[[ Input data open ]]

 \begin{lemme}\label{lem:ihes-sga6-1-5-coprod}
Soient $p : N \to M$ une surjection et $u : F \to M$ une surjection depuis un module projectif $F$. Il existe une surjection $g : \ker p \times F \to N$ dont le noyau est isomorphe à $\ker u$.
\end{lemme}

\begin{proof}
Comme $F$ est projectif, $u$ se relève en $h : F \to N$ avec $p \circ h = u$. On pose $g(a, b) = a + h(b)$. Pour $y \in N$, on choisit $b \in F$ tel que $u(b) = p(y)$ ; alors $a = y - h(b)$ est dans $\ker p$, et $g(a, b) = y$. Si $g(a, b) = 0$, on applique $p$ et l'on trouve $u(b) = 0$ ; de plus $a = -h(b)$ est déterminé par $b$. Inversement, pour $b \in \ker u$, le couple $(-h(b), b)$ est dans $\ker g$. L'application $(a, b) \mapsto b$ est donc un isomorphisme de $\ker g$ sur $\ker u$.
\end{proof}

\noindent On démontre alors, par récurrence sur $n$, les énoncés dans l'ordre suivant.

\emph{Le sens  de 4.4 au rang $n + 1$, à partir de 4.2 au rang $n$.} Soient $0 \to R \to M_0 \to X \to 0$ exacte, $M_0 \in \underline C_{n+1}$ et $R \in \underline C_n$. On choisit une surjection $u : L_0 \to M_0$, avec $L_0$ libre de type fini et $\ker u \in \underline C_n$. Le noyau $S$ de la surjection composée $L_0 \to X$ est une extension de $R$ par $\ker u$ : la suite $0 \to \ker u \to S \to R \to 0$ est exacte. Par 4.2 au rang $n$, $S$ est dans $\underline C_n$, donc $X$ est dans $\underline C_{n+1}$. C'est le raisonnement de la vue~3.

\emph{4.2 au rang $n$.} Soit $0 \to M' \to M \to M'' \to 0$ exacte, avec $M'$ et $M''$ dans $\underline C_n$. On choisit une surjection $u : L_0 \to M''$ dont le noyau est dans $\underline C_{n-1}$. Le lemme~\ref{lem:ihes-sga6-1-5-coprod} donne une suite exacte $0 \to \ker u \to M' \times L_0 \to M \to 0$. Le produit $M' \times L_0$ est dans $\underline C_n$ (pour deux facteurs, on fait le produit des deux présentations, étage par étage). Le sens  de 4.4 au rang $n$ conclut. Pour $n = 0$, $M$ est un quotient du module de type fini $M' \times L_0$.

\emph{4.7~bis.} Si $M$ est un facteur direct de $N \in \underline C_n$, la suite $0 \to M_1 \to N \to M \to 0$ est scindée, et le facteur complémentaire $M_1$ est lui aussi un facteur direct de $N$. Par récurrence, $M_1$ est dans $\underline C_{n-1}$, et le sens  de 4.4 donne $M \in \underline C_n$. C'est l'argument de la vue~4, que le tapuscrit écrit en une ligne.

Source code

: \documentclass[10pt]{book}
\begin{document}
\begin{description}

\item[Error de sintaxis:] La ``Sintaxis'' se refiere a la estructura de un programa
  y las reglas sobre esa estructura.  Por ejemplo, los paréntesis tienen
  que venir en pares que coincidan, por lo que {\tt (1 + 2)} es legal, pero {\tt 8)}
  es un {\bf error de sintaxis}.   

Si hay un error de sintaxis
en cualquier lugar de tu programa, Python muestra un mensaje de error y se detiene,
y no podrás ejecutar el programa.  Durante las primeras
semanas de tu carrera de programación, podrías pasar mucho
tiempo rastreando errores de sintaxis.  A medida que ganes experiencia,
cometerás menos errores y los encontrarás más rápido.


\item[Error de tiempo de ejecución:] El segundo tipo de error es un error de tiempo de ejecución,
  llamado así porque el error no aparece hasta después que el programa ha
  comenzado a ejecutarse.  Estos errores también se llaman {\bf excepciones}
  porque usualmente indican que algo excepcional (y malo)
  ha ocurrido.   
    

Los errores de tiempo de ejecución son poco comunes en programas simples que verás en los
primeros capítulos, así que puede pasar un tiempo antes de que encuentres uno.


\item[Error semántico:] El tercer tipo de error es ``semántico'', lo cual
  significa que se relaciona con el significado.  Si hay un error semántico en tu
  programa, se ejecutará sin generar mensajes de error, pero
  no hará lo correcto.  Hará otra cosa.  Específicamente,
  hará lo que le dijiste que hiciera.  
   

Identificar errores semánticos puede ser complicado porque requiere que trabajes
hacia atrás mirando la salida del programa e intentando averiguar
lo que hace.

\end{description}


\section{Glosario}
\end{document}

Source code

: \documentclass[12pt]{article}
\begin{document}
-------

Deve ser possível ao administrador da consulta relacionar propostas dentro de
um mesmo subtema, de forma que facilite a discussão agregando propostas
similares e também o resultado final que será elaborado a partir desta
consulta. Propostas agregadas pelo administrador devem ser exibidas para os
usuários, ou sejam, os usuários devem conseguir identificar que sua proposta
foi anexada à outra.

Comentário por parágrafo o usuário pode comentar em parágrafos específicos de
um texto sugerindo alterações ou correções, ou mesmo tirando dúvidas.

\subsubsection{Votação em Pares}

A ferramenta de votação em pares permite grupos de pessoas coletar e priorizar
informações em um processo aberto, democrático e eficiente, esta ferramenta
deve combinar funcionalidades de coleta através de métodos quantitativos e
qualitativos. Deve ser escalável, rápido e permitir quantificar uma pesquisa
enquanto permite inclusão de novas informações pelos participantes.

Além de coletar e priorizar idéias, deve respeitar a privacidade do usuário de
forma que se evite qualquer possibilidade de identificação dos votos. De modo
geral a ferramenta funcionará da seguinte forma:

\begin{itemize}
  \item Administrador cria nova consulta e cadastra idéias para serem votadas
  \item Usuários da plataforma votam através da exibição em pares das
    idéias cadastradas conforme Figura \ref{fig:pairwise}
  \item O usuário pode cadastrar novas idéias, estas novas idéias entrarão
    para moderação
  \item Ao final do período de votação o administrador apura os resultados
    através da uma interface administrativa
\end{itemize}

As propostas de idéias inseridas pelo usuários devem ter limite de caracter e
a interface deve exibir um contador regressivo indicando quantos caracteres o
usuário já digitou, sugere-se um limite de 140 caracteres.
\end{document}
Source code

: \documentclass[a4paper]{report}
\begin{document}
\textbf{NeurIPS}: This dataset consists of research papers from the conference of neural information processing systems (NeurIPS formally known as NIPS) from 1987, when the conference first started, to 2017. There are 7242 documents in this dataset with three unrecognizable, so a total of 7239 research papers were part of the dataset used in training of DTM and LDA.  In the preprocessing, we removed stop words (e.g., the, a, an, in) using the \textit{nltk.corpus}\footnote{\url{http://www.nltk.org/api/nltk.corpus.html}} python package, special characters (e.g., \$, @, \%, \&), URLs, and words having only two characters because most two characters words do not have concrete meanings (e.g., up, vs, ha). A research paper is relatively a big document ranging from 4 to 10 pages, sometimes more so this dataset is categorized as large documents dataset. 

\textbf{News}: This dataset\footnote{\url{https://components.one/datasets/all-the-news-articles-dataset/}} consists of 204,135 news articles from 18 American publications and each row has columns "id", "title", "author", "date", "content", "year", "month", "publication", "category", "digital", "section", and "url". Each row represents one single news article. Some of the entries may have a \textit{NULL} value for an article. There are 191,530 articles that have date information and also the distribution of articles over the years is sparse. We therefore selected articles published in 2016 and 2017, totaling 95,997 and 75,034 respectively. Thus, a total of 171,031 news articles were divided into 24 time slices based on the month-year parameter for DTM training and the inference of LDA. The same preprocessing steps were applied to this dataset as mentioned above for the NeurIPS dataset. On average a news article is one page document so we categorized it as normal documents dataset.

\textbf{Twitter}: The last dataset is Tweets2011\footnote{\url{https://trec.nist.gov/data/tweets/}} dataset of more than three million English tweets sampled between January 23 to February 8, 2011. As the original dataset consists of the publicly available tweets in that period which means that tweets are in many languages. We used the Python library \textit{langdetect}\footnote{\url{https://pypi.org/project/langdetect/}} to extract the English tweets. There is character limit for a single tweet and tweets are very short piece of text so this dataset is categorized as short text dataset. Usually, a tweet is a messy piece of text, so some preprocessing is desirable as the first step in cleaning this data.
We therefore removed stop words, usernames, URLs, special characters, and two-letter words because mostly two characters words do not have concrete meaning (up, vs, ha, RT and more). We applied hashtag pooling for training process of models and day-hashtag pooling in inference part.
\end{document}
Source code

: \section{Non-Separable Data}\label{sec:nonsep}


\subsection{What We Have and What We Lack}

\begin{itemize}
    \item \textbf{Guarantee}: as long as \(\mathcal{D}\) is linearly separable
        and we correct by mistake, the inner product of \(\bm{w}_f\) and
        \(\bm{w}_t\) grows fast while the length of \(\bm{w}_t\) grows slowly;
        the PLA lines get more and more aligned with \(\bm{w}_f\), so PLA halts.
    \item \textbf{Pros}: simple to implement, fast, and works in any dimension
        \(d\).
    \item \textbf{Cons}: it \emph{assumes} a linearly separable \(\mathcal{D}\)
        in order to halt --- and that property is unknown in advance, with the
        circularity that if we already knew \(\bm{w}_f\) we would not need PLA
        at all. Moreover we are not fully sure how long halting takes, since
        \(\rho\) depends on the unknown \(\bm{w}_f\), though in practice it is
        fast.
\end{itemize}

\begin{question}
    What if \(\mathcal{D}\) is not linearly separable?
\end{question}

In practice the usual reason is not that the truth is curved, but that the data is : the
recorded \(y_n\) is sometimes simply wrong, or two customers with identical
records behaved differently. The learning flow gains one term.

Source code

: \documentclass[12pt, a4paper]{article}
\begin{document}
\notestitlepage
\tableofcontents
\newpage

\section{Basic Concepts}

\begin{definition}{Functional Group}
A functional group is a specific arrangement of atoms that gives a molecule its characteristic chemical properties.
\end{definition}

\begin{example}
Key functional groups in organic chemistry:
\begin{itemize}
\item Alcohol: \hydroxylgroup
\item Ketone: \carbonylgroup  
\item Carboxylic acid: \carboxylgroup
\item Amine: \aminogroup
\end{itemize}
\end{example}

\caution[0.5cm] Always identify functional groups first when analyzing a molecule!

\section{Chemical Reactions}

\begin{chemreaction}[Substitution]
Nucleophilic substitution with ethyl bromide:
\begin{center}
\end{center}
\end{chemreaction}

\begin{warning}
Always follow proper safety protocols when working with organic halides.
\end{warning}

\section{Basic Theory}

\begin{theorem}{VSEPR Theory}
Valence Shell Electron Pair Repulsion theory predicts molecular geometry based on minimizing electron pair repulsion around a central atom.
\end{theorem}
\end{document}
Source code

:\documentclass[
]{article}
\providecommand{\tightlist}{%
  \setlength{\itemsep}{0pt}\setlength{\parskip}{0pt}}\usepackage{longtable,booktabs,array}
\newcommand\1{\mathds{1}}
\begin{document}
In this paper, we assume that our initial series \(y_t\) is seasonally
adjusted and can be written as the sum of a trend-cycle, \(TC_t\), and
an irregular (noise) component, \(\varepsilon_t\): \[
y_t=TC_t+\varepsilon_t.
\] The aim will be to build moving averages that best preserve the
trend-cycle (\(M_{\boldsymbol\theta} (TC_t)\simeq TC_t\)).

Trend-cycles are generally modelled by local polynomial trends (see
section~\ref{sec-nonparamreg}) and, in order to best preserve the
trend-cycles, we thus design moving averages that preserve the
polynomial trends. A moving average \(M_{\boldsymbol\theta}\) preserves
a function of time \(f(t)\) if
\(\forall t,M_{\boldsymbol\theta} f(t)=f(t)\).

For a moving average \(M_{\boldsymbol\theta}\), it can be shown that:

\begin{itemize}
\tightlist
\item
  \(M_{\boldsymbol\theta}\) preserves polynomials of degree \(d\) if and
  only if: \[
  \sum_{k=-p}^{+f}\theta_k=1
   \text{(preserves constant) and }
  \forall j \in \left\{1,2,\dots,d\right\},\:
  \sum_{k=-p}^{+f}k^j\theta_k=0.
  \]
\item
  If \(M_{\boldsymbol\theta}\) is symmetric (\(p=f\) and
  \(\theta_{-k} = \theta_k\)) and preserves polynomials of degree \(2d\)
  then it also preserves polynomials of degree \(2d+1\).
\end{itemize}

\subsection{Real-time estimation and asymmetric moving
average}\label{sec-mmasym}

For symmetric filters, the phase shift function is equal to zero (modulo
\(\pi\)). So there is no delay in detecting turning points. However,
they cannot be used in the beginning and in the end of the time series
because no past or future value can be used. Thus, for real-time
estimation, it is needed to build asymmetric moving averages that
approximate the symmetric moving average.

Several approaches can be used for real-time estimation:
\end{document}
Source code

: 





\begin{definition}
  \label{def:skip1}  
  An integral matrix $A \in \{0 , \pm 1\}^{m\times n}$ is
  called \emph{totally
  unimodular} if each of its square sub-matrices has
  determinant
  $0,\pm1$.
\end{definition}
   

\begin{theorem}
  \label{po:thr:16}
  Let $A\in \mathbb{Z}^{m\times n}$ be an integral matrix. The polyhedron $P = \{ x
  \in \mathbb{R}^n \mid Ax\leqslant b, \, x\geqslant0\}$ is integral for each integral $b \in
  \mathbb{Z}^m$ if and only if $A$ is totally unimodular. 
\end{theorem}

[[ Input data closed ]]

▶ _Exercise_: A copy of each line above that holds the word "consulta" is the expected answer.

▶ _Result of this exercise_:
Deve ser possível ao administrador da consulta relacionar propostas dentro de
consulta. Propostas agregadas pelo administrador devem ser exibidas para os
  \item Administrador cria nova consulta e cadastra idéias para serem votadas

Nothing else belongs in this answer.